Surabaya — Pada peringatan Hari Jadi Kota Surabaya ke-732, situasi makam Wali Kota pertama Surabaya, dr. Radjamin Nasution, menjadi sorotan menyedihkan. Anggota Komisi A DPRD Surabaya, Mohammad Saifuddin, mengungkapkan bahwa perhatian terhadap sosok pendiri kota pahlawan ini masih sangat kurang.
Dalam rangkaian perayaan yang seharusnya mengedukasi dan mengingat jasa para tokoh, pemeliharaan makam dr. Radjamin Nasution justru diabaikan. Bagaimana bisa kita mengapresiasi sejarah bila tempat peristirahatan terakhir dari tokoh penting ini dibiarkan terbengkalai? Hal ini jelas menimbulkan pertanyaan besar tentang kesadaran dan tanggung jawab kita terhadap warisan sejarah.

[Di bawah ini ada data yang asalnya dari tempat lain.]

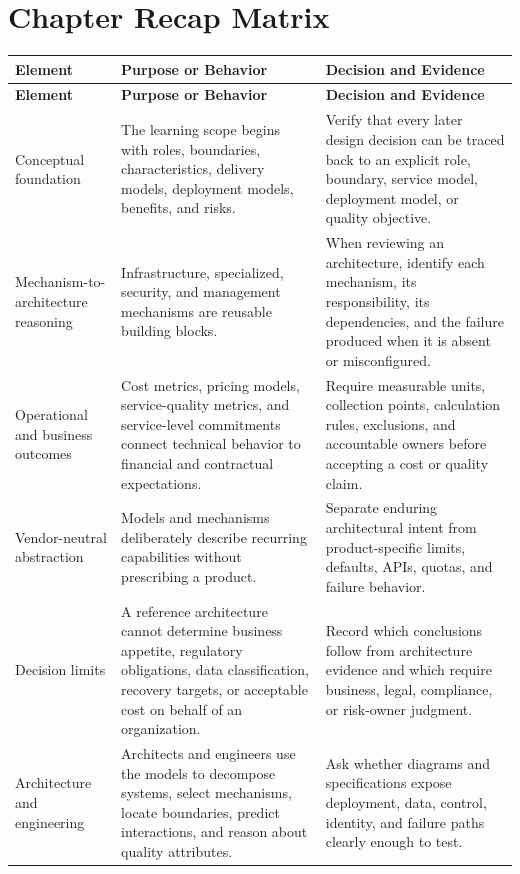 \documentclass[11pt]{article}
\begin{document}
\section{Chapter Recap Matrix}
\begingroup\small\setlength{\tabcolsep}{4pt}
\begin{longtable}{@{}>{\RaggedRight\arraybackslash}p{}>{\RaggedRight\arraybackslash}p{}>{\RaggedRight\arraybackslash}p{}@{}}
\toprule\rowcolor{Navy}\color{white}\textbf{Element} & \color{white}\textbf{Purpose or Behavior} & \color{white}\textbf{Decision and Evidence}\\\midrule\endfirsthead
\toprule\rowcolor{Navy}\color{white}\textbf{Element} & \color{white}\textbf{Purpose or Behavior} & \color{white}\textbf{Decision and Evidence}\\\midrule\endhead
Conceptual foundation & The learning scope begins with roles, boundaries, characteristics, delivery models, deployment models, benefits, and risks. & Verify that every later design decision can be traced back to an explicit role, boundary, service model, deployment model, or quality objective. \\\midrule
Mechanism-to-architecture reasoning & Infrastructure, specialized, security, and management mechanisms are reusable building blocks. & When reviewing an architecture, identify each mechanism, its responsibility, its dependencies, and the failure produced when it is absent or misconfigured. \\\midrule
Operational and business outcomes & Cost metrics, pricing models, service-quality metrics, and service-level commitments connect technical behavior to financial and contractual expectations. & Require measurable units, collection points, calculation rules, exclusions, and accountable owners before accepting a cost or quality claim. \\\midrule
Vendor-neutral abstraction & Models and mechanisms deliberately describe recurring capabilities without prescribing a product. & Separate enduring architectural intent from product-specific limits, defaults, APIs, quotas, and failure behavior. \\\midrule
Decision limits & A reference architecture cannot determine business appetite, regulatory obligations, data classification, recovery targets, or acceptable cost on behalf of an organization. & Record which conclusions follow from architecture evidence and which require business, legal, compliance, or risk-owner judgment. \\\midrule
Architecture and engineering & Architects and engineers use the models to decompose systems, select mechanisms, locate boundaries, predict interactions, and reason about quality attributes. & Ask whether diagrams and specifications expose deployment, data, control, identity, and failure paths clearly enough to test. \\\midrule

\end{longtable}
\end{document}
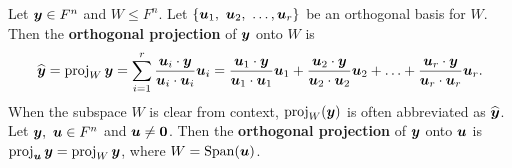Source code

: 

\begin{Def} Let $\boldsymbol y\in F^n$ and $W\le F^n$. Let $\{\boldsymbol u_1,\ \boldsymbol u_2,\ \ldots, \boldsymbol u_r\}$ be an orthogonal basis for $W$. Then the \textbf{orthogonal projection} of $\boldsymbol y$ onto $W$ is 
\[\widehat{\boldsymbol y} = \operatorname{proj}_W \boldsymbol y = \sum_{i=1}^r\dfrac{\boldsymbol u_i \cdot \boldsymbol y}{\boldsymbol u_i\cdot \boldsymbol u_i}\boldsymbol u_i = \dfrac{\boldsymbol u_1 \cdot \boldsymbol y}{\boldsymbol u_1\cdot \boldsymbol u_1}\boldsymbol u_1 + \dfrac{\boldsymbol u_2 \cdot \boldsymbol y}{\boldsymbol u_2\cdot \boldsymbol u_2}\boldsymbol u_2+ \ldots + \dfrac{\boldsymbol u_r \cdot \boldsymbol y}{\boldsymbol u_r\cdot \boldsymbol u_r}\boldsymbol u_r.\] When the subspace $W$ is clear from context, $\operatorname{proj}_W(\boldsymbol y)$ is often abbreviated as $\widehat{\boldsymbol y}$.\\

Let $\boldsymbol y,\ \boldsymbol u \in F^n$ and $\boldsymbol u \neq \boldsymbol 0$.  Then the \textbf{orthogonal projection} of $\boldsymbol y$ onto $\boldsymbol u$ is $\operatorname{proj}_{\boldsymbol u} \boldsymbol y = \operatorname{proj}_W \boldsymbol y$, where $W = \operatorname{Span}(\boldsymbol u)$. 
\end{Def}\vs

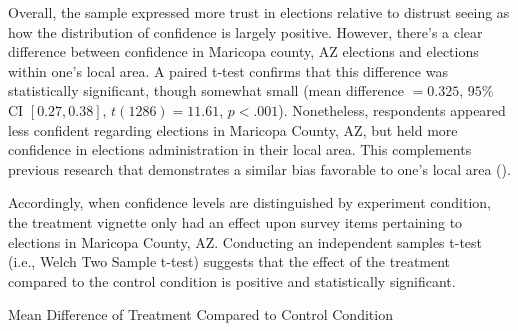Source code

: \documentclass[
  12pt,
  letterpaper,
]{article}
\begin{document}
Overall, the sample expressed more trust in elections relative to
distrust seeing as how the distribution of confidence is largely
positive. However, there's a clear difference between confidence in
Maricopa county, AZ elections and elections within one's local area. A
paired t-test confirms that this difference was statistically
significant, though somewhat small (mean difference \(= 0.325\),
\(95\%\) CI \([0.27, 0.38]\), \(t(1286) = 11.61\), \(p < .001\)).
Nonetheless, respondents appeared less confident regarding elections in
Maricopa County, AZ, but held more confidence in elections
administration in their local area. This complements previous research
that demonstrates a similar bias favorable to one's local area
().

Accordingly, when confidence levels are distinguished by experiment
condition, the treatment vignette only had an effect upon survey items
pertaining to elections in Maricopa County, AZ. Conducting an
independent samples t-test (i.e., Welch Two Sample t-test) suggests that
the effect of the treatment compared to the control condition is
positive and statistically significant.

\begin{table}[H]

\caption{\label{tbl-ttest}Mean Difference of Treatment Compared to
Control Condition}


\end{table}%
\end{document}
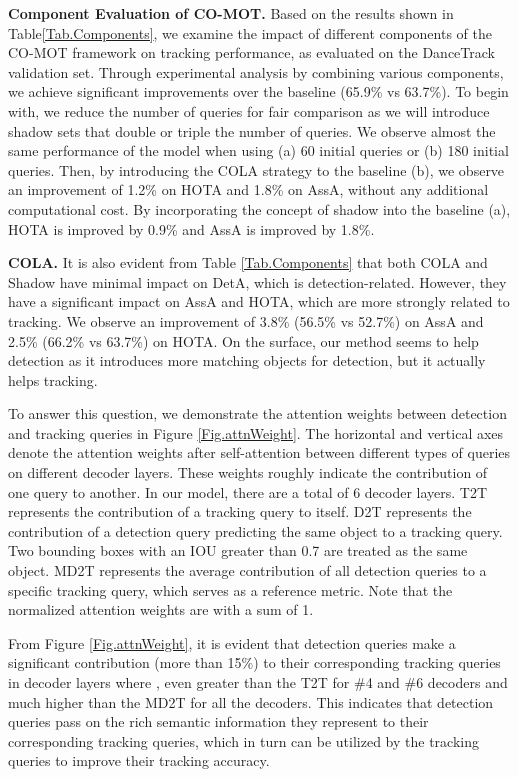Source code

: \documentclass{article}
\begin{document}
\textbf{Component Evaluation of CO-MOT.} Based on the results shown in Table\ref{Tab.Components}, we examine the impact of different components of the CO-MOT framework on tracking performance, as evaluated on the DanceTrack validation set. Through experimental analysis by combining various components, we achieve significant improvements over the baseline (65.9\% vs 63.7\%). To begin with, we reduce the number of queries for fair comparison as we will introduce shadow sets that double or triple the number of queries. We observe almost the same performance of the model when using (a) 60 initial queries or (b) 180 initial queries. Then, by introducing the COLA strategy to the baseline (b), we observe an improvement of 1.2\% on HOTA and 1.8\% on AssA, without any additional computational cost. By incorporating the concept of shadow into the baseline (a), HOTA is improved by 0.9\% and AssA is improved by 1.8\%.



\textbf{COLA.} It is also evident from Table \ref{Tab.Components} that both COLA and Shadow have minimal impact on DetA, which is detection-related. However, they have a significant impact on AssA and HOTA, which are more strongly related to tracking. We observe an improvement of 3.8\% (56.5\% vs 52.7\%) on AssA and 2.5\% (66.2\% vs 63.7\%) on HOTA. On the surface, our method seems to help detection as it introduces more matching objects for detection, but it actually helps tracking. 

To answer this question, we demonstrate the attention weights between detection and tracking queries in Figure \ref{Fig.attnWeight}. The horizontal and vertical axes denote the attention weights after self-attention between different types of queries on different decoder layers. These weights roughly indicate the contribution of one query to another. In our model, there are a total of 6 decoder layers. T2T represents the contribution of a tracking query to itself. D2T represents the contribution of a detection query predicting the same object to a tracking query. Two bounding boxes with an IOU greater than 0.7 are treated as the same object. MD2T represents the average contribution of all detection queries to a specific tracking query, which serves as a reference metric. Note that the normalized attention weights are with a sum of 1.

From Figure \ref{Fig.attnWeight}, it is evident that detection queries make a significant contribution (more than 15\%) to their corresponding tracking queries in decoder layers where , even greater than the T2T for \#4 and \#6 decoders and much higher than the MD2T for all the decoders. This indicates that detection queries pass on the rich semantic information they represent to their corresponding tracking queries, which in turn can be utilized by the tracking queries to improve their tracking accuracy.
\end{document}

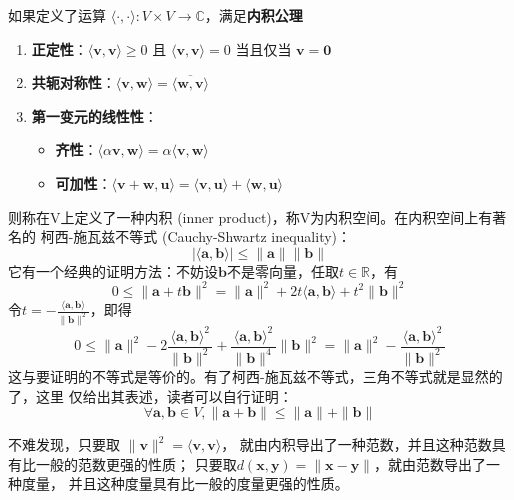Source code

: \documentclass{ctexbook}
\begin{document}
如果定义了运算
$\langle \cdot,\cdot\rangle:V\times V\rightarrow \mathbb{C} $，满足\textbf{内积公理}
\begin{enumerate}
    \item \textbf{正定性}：$\langle \mathbf{v}, \mathbf{v} \rangle \geq 0$ 且 $\langle \mathbf{v}, \mathbf{v} \rangle = 0$ 当且仅当 $\mathbf{v} = \mathbf{0}$
    \item \textbf{共轭对称性}：$\langle \mathbf{v}, \mathbf{w} \rangle = \overline{\langle \mathbf{w}, \mathbf{v} \rangle}$
    \item \textbf{第一变元的线性性}：
          \begin{itemize}
              \item \textbf{齐性}：$\langle \alpha \mathbf{v}, \mathbf{w} \rangle = \alpha \langle \mathbf{v}, \mathbf{w} \rangle$
              \item \textbf{可加性}：$\langle \mathbf{v} + \mathbf{w}, \mathbf{u} \rangle = \langle \mathbf{v}, \mathbf{u} \rangle + \langle \mathbf{w}, \mathbf{u} \rangle$
          \end{itemize}
\end{enumerate}
则称在V上定义了一种内积 (inner product)，称V为内积空间。在内积空间上有著名的
柯西-施瓦兹不等式 (Cauchy-Shwartz inequality)：
\[|\langle \mathbf{a,b}\rangle| \leq \| \mathbf{a}\| \| \mathbf{b}\| \]
它有一个经典的证明方法：不妨设$\mathbf{b}$不是零向量，任取$t\in \mathbb{R}$，有
\[0\leq \|\mathbf{a}+t\mathbf{b}\|^2=\|\mathbf{a}\|^2+2t\langle\mathbf{a,b}\rangle +t^2\|\mathbf{b}\|^2\]
令$t=-\frac{\langle\mathbf{a,b}\rangle}{\|\mathbf{b}\|^2}$，即得
\[0\leq \|\mathbf{a}\|^2-2\frac{\langle\mathbf{a,b}\rangle^2}{\|\mathbf{b}\|^2} +\frac{\langle\mathbf{a,b}\rangle^2}{\|\mathbf{b}\|^4}\|\mathbf{b}\|^2=\|\mathbf{a}\|^2-\frac{\langle\mathbf{a,b}\rangle^2}{\|\mathbf{b}\|^2}\]
这与要证明的不等式是等价的。有了柯西-施瓦兹不等式，三角不等式就是显然的了，这里
仅给出其表述，读者可以自行证明：
\[\forall \mathbf{a,b}\in V,\|\mathbf{a+b}\|\leq\|\mathbf{a}\|+\|\mathbf{b}\|\]

不难发现，只要取
$\|\mathbf{v}\|^2=\langle \mathbf{v}, \mathbf{v} \rangle$，
就由内积导出了一种范数，并且这种范数具有比一般的范数更强的性质；
只要取$d(\mathbf{x},\mathbf{y})=\|\mathbf{x-y}\|$，就由范数导出了一种度量，
并且这种度量具有比一般的度量更强的性质。
\end{document}
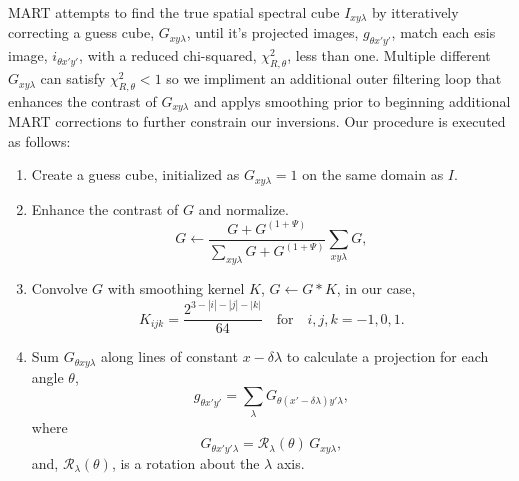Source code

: 	MART attempts to find the true spatial spectral cube $I_{xy\lambda}$ by itteratively correcting a guess cube, $G_{xy\lambda}$, until it's projected images, $g_{\theta x'y'}$, match each esis image, $i_{\theta x'y'}$, with a reduced chi-squared, $\chi_{R,\theta}^2$,  less than one.
	Multiple different $G_{xy\lambda}$ can satisfy $\chi_{R,\theta}^2<1$ so we impliment an additional outer filtering loop that enhances the contrast of $G_{xy\lambda}$ and applys smoothing prior to beginning additional MART corrections to further constrain our inversions.
	Our procedure is executed as follows:
	\begin{enumerate}
		\item \label{step:guess} Create a guess cube,
		initialized as 
		$G_{xy\lambda} = 1$ on the same domain as $I$. 
		\item \label{step:contrast} Enhance the contrast of $G$ and normalize. 
			\begin{equation}
				G \leftarrow \frac{G+G^{(1+\Psi)}}{\sum_{xy\lambda}G+G^{(1+\Psi)}}\sum_{xy\lambda}G, 
			\end{equation}
		
		\item \label{step:smooth} Convolve $G$ with smoothing kernel $K$, $G \leftarrow G * K$,
		in our case,
			\begin{equation}
			\label{eq:kernel}
				K_{ijk} = \frac{2^{3-|i|-|j|-|k|}}{64} \quad \text{for}\quad i,j,k = -1,0,1.
			\end{equation}
		\item \label{step:project} Sum $G_{\theta xy\lambda}$ along lines of constant $x-\delta\lambda$ to calculate a projection for each angle $\theta$,
			\begin{equation}
				g_{\theta x'y'} = \sum_\lambda G_{\theta(x'-\delta\lambda)y'\lambda}, 
			\end{equation}
		where
			\begin{equation}
				G_{\theta x'y'\lambda} = \mathcal{R}_\lambda(\theta)\,G_{xy\lambda},
			\end{equation} 
		and, $\mathcal{R}_\lambda (\theta)$, is a rotation about the $\lambda$ axis. 	
		

\end{enumerate}

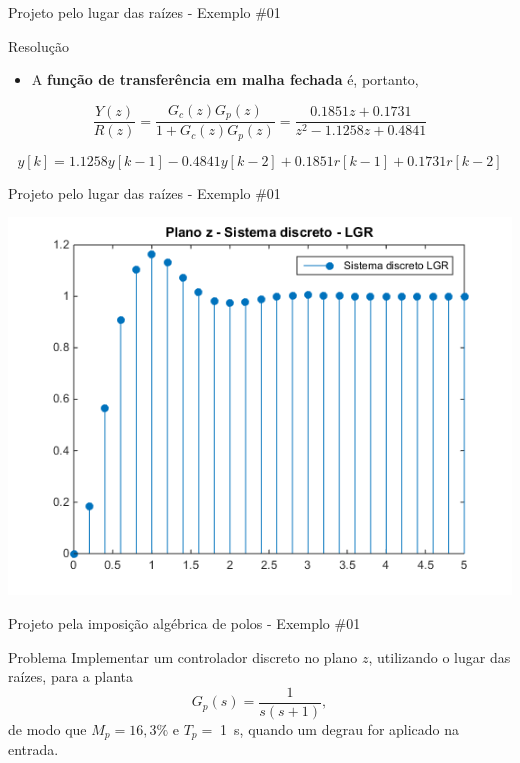 \begin{frame}{Projeto pelo lugar das raízes - Exemplo \#01}
\begin{block}{Resolução}
\begin{itemize}
    \item A \textbf{função de transferência em malha fechada} é, portanto,
\end{itemize}
$$\dfrac{Y(z)}{R(z)}=\dfrac{G_c(z)G_p(z)}{1+G_c(z)G_p(z)}=\dfrac{\num{0,1851}z+\num{0,1731}}{z^{2}-\num{1,1258}z+\num{0,4841}}$$

$$y[k]=\num{1,1258}y[k-1]-\num{0,4841}y[k-2]+\num{0,1851}r[k-1]+\num{0,1731}r[k-2]$$
\end{block}
\end{frame}

\begin{frame}{Projeto pelo lugar das raízes - Exemplo \#01}
\centerline{\includegraphics[width=0.8\linewidth]{Figuras/Ch11/fig9.png}}
\end{frame}


\begin{frame}{Projeto pela imposição algébrica de polos - Exemplo \#01}
\begin{block}{Problema}
	Implementar um controlador discreto no plano $z$, utilizando o lugar das raízes, para a planta
	$$ G_p(s)=\dfrac{1}{s(s+1)}, $$
	de modo que $ M_p=16,3\% $ e $ T_p=\; $\SI{1}{\second}, quando um degrau for aplicado na entrada.
\end{block}
\end{frame}

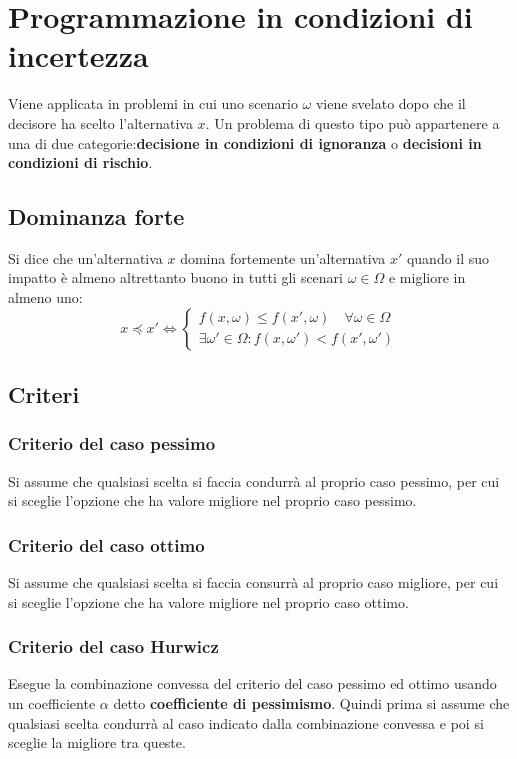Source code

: \documentclass[\main/main.tex]{subfiles}
\begin{document}
\chapter{Programmazione in condizioni di incertezza}
Viene applicata in problemi in cui uno scenario $\omega$ viene svelato dopo che il decisore ha scelto l'alternativa $x$. Un problema di questo tipo può appartenere a una di due categorie:\textbf{decisione in condizioni di ignoranza} o \textbf{decisioni in condizioni di rischio}.

\section{Dominanza forte}

\begin{definition}
  Si dice che un'alternativa $x$ domina fortemente un'alternativa $x'$ quando il suo impatto è almeno altrettanto buono in tutti gli scenari $\omega \in \Omega$ e migliore in almeno uno:
  \[
    x \preceq x' \Leftrightarrow \begin{cases}
      f(x,\omega) \leq f(x',\omega) \quad \forall \omega \in \Omega \\
      \exists \omega' \in \Omega: f(x,\omega') < f(x',\omega')
    \end{cases}
  \]
\end{definition}

\section{Criteri}
\subsection{Criterio del caso pessimo}
Si assume che qualsiasi scelta si faccia condurrà al proprio caso pessimo, per cui si sceglie l'opzione che ha valore migliore nel proprio caso pessimo.

\subsection{Criterio del caso ottimo}
Si assume che qualsiasi scelta si faccia consurrà al proprio caso migliore, per cui si sceglie l'opzione che ha valore migliore nel proprio caso ottimo.

\subsection{Criterio del caso Hurwicz}
Esegue la combinazione convessa del criterio del caso pessimo ed ottimo usando un coefficiente $\alpha$ detto \textbf{coefficiente di pessimismo}. Quindi prima si assume che qualsiasi scelta condurrà al caso indicato dalla combinazione convessa e poi si sceglie la migliore tra queste.
\end{document}
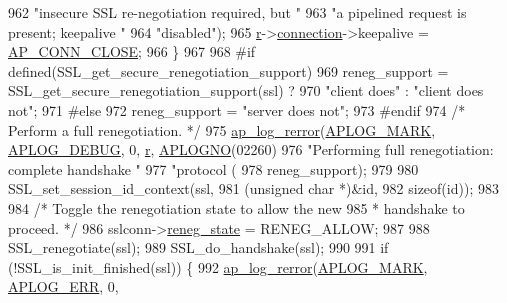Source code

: \begin{DoxyCode}
{{962                               \textcolor{stringliteral}{"insecure SSL re-negotiation required, but "}
963                               \textcolor{stringliteral}{"a pipelined request is present; keepalive "}
964                               \textcolor{stringliteral}{"disabled"});
965                 \hyperlink{group__APACHE__CORE__CONFIG_ga091cdd45984e865a888a4f8bb8fe107a}{r}->\hyperlink{structrequest__rec_a0924aae55826638314f76952ca5d60b1}{connection}->keepalive = \hyperlink{group__APACHE__CORE__DAEMON_gga0fc39bb8f47f9c1f418f28354416db79ac991e8ec951fe03c8c2f36495859034d}{AP\_CONN\_CLOSE};
966             \}
967 
968 \textcolor{preprocessor}{#if defined(SSL\_get\_secure\_renegotiation\_support)}
969             reneg\_support = SSL\_get\_secure\_renegotiation\_support(ssl) ?
970                             \textcolor{stringliteral}{"client does"} : \textcolor{stringliteral}{"client does not"};
971 \textcolor{preprocessor}{#else}
972             reneg\_support = \textcolor{stringliteral}{"server does not"};
973 \textcolor{preprocessor}{#endif}
974             \textcolor{comment}{/* Perform a full renegotiation. */}
975             \hyperlink{group__APACHE__CORE__LOG_ga4c112558ccffd6b363da102b2052d2a6}{ap\_log\_rerror}(\hyperlink{group__APACHE__CORE__LOG_ga655e126996849bcb82e4e5a14c616f4a}{APLOG\_MARK}, \hyperlink{group__APACHE__CORE__LOG_gadfcef90537539cf2b7d35cfbbbafeb93}{APLOG\_DEBUG}, 0, 
      \hyperlink{group__APACHE__CORE__CONFIG_ga091cdd45984e865a888a4f8bb8fe107a}{r}, \hyperlink{group__APACHE__CORE__LOG_ga1dee8a07e06bc5b3de8b89662c2cd666}{APLOGNO}(02260)
976                           \textcolor{stringliteral}{"Performing full renegotiation: complete handshake "}
977                           \textcolor{stringliteral}{"protocol (%
978                           reneg\_support);
979 
980             SSL\_set\_session\_id\_context(ssl,
981                                        (\textcolor{keywordtype}{unsigned} \textcolor{keywordtype}{char} *)&\textcolor{keywordtype}{id},
982                                        \textcolor{keyword}{sizeof}(\textcolor{keywordtype}{id}));
983 
984             \textcolor{comment}{/* Toggle the renegotiation state to allow the new}
985 \textcolor{comment}{             * handshake to proceed. */}
986             sslconn->\hyperlink{structSSLConnRec_ad36678f508db0c5a628b6a99a76bf3c0}{reneg\_state} = RENEG\_ALLOW;
987 
988             SSL\_renegotiate(ssl);
989             SSL\_do\_handshake(ssl);
990 
991             \textcolor{keywordflow}{if} (!SSL\_is\_init\_finished(ssl)) \{
992                 \hyperlink{group__APACHE__CORE__LOG_ga4c112558ccffd6b363da102b2052d2a6}{ap\_log\_rerror}(\hyperlink{group__APACHE__CORE__LOG_ga655e126996849bcb82e4e5a14c616f4a}{APLOG\_MARK}, \hyperlink{group__APACHE__CORE__LOG_ga57ad94ed8c92c4306de90479251a5d58}{APLOG\_ERR}, 0, 
}}}
\end{DoxyCode}
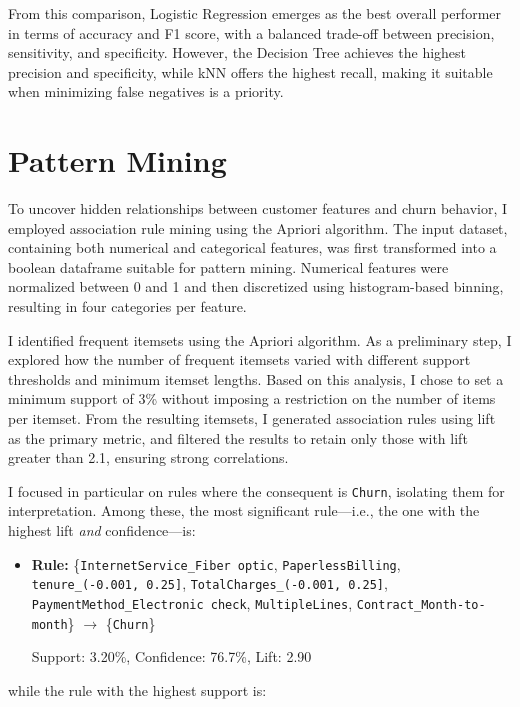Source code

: \documentclass[a4paper,11pt]{article}
\begin{document}
From this comparison, Logistic Regression emerges as the best overall performer in terms of accuracy and F1 score, with a balanced trade-off between precision, sensitivity, and specificity. However, the Decision Tree achieves the highest precision and specificity, while kNN offers the highest recall, making it suitable when minimizing false negatives is a priority.

\section{Pattern Mining}

To uncover hidden relationships between customer features and churn behavior, I employed association rule mining using the Apriori algorithm. The input dataset, containing both numerical and categorical features, was first transformed into a boolean dataframe suitable for pattern mining. Numerical features were normalized between 0 and 1 and then discretized using histogram-based binning, resulting in four categories per feature.

I identified frequent itemsets using the Apriori algorithm. As a preliminary step, I explored how the number of frequent itemsets varied with different support thresholds and minimum itemset lengths. Based on this analysis, I chose to set a minimum support of 3\% without imposing a restriction on the number of items per itemset. From the resulting itemsets, I generated association rules using lift as the primary metric, and filtered the results to retain only those with lift greater than 2.1, ensuring strong correlations.

I focused in particular on rules where the consequent is \texttt{Churn}, isolating them for interpretation. Among these, the most significant rule—i.e., the one with the highest lift \textit{and} confidence—is:

\begin{itemize}
\sloppy
\item \textbf{Rule:} \{\texttt{InternetService\_Fiber optic}, \texttt{PaperlessBilling}, \texttt{tenure\_(-0.001, 0.25]}, \texttt{TotalCharges\_(-0.001, 0.25]}, \texttt{PaymentMethod\_Electronic check}, \texttt{MultipleLines}, \texttt{Contract\_Month-to-month}\} $\rightarrow$ \{\texttt{Churn}\}

Support: 3.20\%, Confidence: 76.7\%, Lift: 2.90
\end{itemize}

while the rule with the highest support is:
\end{document}
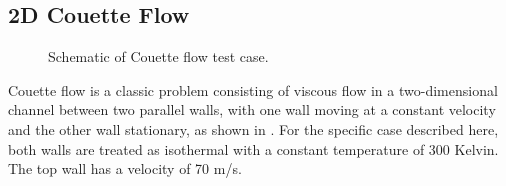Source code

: \FINALFIX{\newpage}
\subsection{2D Couette Flow}
\label{SEC:Testcases:CouetteFlow}

\begin{figure}[htb]
  \begin{centering}
    \caption[Couette flow test case.]{Schematic of Couette flow test case.}
    \label{FIG:CouetteFlowSchematic}
  \end{centering}
\end{figure}

Couette flow is a classic problem consisting of viscous flow in a
two-dimensional channel between two parallel walls, with one wall
moving at a constant velocity and the other wall stationary,
as shown in .
%
For the specific case described here, both walls are treated as
isothermal with a constant temperature of 300 Kelvin.
%
The top wall has a velocity of 70 m/s.

%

Perawatan Makam dan Penghargaan Sejarah
Keberadaan makam sebagai salah satu simbol penghormatan kepada para pejuang sangatlah penting. Sarana seperti prasasti yang menandakan bahwa dr. Radjamin Nasution adalah Wali Kota pertama Surabaya nyatanya minim. Hal ini menimbulkan keprihatinan, terutama di saat kita merayakan sejarah kota dengan seremonial yang meriah, tetapi melupakan esensinya.
Saat mengunjungi makam, Saifuddin merasa sedih. Ia menjelaskan, “Makam ini sangat miris dan terlihat tak terurus. Hal ini mencerminkan sikap kita terhadap sejarah.” Isu ini bukan hanya masalah fisik dari makam yang harus diperbaiki, tetapi juga mencerminkan kurangnya edukasi kepada masyarakat tentang pentingnya mengenal figure-figure bersejarah. Menjaga penghormatan bisa dilakukan dengan memperbaiki keadaan makam dan memperkenalkan sosok dr. Radjamin melalui berbagai program edukasi.
Strategi Peningkatan Kesadaran Sejarah Kota
Tindakan nyata sebagai bentuk penghormatan kepada tokoh sejarah diperlukan. Saifuddin mengusulkan agar nama dr. Radjamin Nasution diabadikan pada jalan atau gedung pemerintahan. Dengan cara ini, generasi mendatang dapat lebih mudah mengenal dan menghargai jasa para pendahulu. Ini bukanlah sekadar tindakan simbolis, tetapi juga langkah strategis untuk menanamkan kesadaran sejarah dalam diri masyarakat.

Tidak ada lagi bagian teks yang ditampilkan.